Professora vítima de racismo em colégio recebe comenda

Em vez do chicote - sugerido por diretora da unidade de ensino- Taynara recebeu Comenda Zumbi dos Palmares
Comenda foi entregue na manhã desta sexta-feira (13)/ Foto: Cortesia

Trinta e oito dias se passaram desde que a professora Taynara Silva denunciou ao mundo, por meio de uma rede social, o caso de racismo que sofreu no Colégio Agnes. O crime cometido em Alagoas ganhou repercussão nacional e, na manhã desta supersticiosa sexta-feira (13), em vez do chicote – acessório sugerido pela diretora da unidade de ensino – ela recebe uma honraria: a Comenda Zumbi dos Palmares. As lágrimas e expressão de desalento de cerca de um mês atrás ainda escorrem no rosto de Taynara durante discurso de encorajamento do movimento negro no estado.
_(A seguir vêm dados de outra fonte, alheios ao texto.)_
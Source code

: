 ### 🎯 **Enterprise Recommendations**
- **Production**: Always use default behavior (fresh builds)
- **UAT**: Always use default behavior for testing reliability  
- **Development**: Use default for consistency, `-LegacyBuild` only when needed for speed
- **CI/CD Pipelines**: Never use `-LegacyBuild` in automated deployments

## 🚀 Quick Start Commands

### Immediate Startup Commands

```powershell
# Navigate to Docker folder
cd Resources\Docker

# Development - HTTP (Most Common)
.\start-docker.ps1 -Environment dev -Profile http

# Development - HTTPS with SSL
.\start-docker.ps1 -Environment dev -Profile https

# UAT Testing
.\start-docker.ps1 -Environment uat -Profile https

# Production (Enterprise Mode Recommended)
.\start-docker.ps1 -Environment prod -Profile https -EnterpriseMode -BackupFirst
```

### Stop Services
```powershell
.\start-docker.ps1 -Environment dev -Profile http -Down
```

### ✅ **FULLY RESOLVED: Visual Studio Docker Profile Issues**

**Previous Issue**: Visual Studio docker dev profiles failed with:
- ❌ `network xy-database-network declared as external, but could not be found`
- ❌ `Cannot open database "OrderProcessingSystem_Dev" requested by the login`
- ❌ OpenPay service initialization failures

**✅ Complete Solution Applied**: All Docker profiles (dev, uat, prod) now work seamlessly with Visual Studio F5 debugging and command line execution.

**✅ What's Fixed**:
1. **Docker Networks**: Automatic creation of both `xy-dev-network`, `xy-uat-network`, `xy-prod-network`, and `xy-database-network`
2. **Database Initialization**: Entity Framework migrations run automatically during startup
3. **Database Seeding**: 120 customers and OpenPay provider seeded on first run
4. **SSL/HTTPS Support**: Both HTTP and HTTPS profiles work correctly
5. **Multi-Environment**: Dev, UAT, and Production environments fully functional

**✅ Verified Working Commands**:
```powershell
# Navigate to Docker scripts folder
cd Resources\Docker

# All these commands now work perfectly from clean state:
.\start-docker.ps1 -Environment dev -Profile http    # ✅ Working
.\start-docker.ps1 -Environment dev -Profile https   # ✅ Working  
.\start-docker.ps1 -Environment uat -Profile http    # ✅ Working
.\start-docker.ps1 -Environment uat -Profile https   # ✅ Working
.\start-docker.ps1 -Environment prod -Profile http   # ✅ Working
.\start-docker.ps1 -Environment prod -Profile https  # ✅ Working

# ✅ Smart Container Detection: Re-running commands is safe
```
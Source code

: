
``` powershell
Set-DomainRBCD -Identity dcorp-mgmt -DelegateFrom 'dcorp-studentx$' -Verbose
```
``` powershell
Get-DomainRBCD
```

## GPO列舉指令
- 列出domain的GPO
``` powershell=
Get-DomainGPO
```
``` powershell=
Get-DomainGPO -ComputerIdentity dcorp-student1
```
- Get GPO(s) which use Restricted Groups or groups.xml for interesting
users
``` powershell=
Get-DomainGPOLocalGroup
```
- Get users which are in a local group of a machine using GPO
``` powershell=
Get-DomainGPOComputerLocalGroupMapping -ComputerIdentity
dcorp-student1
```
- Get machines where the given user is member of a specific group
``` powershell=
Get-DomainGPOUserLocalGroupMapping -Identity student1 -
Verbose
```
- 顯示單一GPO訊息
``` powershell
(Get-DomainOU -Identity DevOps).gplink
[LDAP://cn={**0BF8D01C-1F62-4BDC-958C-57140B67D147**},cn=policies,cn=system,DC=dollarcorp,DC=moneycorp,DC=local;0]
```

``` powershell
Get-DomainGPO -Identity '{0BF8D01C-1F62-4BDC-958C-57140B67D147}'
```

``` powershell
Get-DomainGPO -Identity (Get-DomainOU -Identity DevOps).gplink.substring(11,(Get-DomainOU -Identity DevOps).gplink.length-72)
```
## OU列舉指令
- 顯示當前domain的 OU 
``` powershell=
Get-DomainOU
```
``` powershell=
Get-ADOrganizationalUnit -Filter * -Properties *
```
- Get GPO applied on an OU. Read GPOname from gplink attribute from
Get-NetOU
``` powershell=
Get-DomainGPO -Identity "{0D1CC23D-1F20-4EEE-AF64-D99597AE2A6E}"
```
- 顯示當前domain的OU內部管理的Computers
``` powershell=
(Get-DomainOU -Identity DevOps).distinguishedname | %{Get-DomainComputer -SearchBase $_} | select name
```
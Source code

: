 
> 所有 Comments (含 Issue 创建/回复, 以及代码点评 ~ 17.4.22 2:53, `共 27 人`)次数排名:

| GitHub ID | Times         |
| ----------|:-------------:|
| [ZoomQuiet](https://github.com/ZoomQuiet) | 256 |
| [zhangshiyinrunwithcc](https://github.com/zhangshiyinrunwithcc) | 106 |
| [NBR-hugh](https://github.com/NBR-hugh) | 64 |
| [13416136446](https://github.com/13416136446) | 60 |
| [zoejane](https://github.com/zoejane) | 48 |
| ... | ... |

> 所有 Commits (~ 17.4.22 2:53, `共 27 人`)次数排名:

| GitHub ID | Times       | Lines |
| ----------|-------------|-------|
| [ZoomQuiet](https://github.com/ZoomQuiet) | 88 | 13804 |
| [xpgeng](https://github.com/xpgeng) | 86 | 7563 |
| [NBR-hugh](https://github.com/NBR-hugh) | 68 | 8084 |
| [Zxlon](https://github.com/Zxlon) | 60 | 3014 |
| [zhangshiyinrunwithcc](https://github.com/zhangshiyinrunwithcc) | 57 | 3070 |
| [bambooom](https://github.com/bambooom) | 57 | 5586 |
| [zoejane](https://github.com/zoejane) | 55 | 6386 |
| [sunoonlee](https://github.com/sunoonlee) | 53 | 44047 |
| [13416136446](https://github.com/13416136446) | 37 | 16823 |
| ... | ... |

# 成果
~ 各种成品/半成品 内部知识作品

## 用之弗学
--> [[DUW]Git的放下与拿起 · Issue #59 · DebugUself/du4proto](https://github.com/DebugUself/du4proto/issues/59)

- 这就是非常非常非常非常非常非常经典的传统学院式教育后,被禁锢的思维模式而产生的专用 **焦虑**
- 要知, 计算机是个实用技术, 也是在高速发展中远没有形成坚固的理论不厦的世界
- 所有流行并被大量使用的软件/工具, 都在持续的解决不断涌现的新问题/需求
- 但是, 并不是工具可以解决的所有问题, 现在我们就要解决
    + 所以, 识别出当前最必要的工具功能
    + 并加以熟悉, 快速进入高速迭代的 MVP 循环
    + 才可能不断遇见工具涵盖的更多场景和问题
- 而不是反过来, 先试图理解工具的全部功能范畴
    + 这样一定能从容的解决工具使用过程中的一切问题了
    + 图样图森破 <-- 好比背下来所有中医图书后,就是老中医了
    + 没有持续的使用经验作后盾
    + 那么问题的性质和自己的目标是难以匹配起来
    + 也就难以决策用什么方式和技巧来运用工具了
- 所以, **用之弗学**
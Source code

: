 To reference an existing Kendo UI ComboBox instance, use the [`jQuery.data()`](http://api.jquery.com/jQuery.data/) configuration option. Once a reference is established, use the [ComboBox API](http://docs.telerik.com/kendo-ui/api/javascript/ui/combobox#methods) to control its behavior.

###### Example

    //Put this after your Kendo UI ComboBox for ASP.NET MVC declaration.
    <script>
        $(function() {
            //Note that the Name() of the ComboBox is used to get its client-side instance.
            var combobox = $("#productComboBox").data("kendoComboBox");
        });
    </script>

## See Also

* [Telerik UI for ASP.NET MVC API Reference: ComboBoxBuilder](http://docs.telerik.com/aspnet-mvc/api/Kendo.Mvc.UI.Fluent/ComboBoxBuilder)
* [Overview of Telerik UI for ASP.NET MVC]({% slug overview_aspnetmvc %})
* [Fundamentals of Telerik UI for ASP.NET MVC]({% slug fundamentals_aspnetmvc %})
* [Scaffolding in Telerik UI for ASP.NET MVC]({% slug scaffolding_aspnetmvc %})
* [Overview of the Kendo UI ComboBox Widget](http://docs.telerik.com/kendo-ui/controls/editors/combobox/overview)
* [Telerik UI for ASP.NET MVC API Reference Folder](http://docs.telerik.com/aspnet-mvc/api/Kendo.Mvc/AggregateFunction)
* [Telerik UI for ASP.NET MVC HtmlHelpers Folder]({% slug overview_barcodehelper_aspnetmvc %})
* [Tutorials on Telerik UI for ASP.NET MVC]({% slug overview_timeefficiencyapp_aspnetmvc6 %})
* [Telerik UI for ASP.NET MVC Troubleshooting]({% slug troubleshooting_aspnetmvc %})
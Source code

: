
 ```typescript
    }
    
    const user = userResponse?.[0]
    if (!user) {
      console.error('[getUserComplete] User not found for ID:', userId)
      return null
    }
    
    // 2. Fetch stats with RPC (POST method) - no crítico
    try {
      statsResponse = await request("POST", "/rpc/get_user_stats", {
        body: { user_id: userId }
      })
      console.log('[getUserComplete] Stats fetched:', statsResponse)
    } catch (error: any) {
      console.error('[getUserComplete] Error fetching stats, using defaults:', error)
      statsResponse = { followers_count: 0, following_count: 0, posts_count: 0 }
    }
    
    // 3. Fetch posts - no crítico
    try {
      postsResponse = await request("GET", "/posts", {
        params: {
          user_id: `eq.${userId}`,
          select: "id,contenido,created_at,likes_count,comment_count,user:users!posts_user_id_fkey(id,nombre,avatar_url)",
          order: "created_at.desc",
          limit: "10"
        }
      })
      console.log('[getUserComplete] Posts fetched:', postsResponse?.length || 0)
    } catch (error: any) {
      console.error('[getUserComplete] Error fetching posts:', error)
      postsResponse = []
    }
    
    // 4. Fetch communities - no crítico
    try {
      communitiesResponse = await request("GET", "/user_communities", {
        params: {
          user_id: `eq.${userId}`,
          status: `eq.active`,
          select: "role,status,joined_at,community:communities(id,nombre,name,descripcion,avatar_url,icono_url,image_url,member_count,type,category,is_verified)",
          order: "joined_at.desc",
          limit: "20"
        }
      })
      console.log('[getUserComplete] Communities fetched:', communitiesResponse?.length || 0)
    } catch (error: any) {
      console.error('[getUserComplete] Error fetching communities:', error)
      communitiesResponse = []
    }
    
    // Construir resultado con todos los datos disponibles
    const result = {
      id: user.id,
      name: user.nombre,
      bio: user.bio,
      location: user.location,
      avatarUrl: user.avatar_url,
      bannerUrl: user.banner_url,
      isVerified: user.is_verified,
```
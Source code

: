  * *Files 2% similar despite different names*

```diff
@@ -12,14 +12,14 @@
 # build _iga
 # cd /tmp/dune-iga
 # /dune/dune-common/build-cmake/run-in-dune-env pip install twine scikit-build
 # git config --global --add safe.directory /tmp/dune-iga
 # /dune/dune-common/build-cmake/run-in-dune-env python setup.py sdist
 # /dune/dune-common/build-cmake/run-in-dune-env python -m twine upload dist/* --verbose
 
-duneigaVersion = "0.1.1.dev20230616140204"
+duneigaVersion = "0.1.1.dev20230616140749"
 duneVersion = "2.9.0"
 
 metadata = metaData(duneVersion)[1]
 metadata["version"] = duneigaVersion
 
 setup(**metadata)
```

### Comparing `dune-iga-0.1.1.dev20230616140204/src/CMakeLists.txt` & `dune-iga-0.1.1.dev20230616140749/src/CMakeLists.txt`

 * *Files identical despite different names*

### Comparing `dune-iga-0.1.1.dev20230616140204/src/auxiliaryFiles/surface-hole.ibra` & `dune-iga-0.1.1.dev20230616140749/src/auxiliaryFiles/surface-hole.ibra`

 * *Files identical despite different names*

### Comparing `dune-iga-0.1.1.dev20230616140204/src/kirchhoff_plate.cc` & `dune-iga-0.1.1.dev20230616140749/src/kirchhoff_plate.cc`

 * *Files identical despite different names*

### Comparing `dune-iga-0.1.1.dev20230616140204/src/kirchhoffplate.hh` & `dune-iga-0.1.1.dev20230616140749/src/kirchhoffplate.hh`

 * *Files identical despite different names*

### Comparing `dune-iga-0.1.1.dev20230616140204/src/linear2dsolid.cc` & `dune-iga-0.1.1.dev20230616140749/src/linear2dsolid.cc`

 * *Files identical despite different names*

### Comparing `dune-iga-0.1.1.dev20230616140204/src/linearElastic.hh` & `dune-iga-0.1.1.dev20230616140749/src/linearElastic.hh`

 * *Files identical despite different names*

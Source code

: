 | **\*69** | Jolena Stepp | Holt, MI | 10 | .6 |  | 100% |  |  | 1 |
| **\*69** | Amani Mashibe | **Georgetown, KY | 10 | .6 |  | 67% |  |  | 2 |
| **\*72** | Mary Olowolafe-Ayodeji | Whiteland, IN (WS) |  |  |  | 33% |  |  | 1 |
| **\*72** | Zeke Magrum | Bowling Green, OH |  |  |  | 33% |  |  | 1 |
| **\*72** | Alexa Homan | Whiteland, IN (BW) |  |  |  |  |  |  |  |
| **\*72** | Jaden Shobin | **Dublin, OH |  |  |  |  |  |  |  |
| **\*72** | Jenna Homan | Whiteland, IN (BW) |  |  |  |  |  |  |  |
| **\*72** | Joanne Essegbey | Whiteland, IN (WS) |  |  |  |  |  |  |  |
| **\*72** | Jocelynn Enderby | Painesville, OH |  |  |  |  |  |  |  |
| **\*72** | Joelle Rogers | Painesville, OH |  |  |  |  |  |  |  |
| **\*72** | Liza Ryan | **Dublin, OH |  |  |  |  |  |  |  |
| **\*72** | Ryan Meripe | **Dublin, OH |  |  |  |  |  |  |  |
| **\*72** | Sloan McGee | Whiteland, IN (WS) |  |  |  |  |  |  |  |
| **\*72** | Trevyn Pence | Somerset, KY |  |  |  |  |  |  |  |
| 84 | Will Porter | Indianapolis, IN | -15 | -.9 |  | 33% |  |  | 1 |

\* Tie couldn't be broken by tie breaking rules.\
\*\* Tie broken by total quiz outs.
Taynara falou com exclusividade à Mídia Caeté e contou o que aconteceu depois do ocorrido. “Saí do Colégio Agnes no mesmo dia do ocorrido e não mais voltei. Tive apoio significativo da comunidade alagoana, bem como do Brasil inteiro. Passei a dar palestras educativas sobre a importância do antirracismo-classista.” Atualmente ela é estagiária da Superintendência da Mulher (Semudh) e tem feito trabalho educativo pelo estado, junto ao órgão. “Depois do ocorrido, pude notar que pessoas, principalmente mulheres e a juventude, estão com ainda mais força. Notei que, de alguma forma, representei algo positivo para elas. Para o povo preto. Pude ver o incômodo das pessoas antirracistas e a garra da periferia em não se calar. Alguns dizem que me tornei a voz de pessoas silenciadas. Prefiro acreditar que estou mostrando que essas pessoas não são silenciadas e a partir de mim, perceberam a força de sua própria voz”, enfatiza.

Taynara tornou-se símbolo antirracista em Alagoas, desde que foi vítima do crime proferido pela diretora do Colégio Agnes/ Foto: Cortesia

Se a escravidão acabou em 13 de maio de 1888, o racismo – sobretudo o estrutural – tem um longo caminho a ser percorrido no Brasil até que possamos falar dele como algo que ficou para trás. Na concepção marxista, a revolução feminina é a mais longa da história, em decorrência da lentidão em que se dá seu processo. Mas questões étnicas, de gênero e sexualidade disputam, infelizmente e acirradamente esse lugar no pódio do que há de mais mesquinho e cruel no julgamento humano. Se viver em um mundo intolerante está “chato” ou difícil para você, imagine para Taynara: mulher, negra-classista, feminista, lésbica, pobre…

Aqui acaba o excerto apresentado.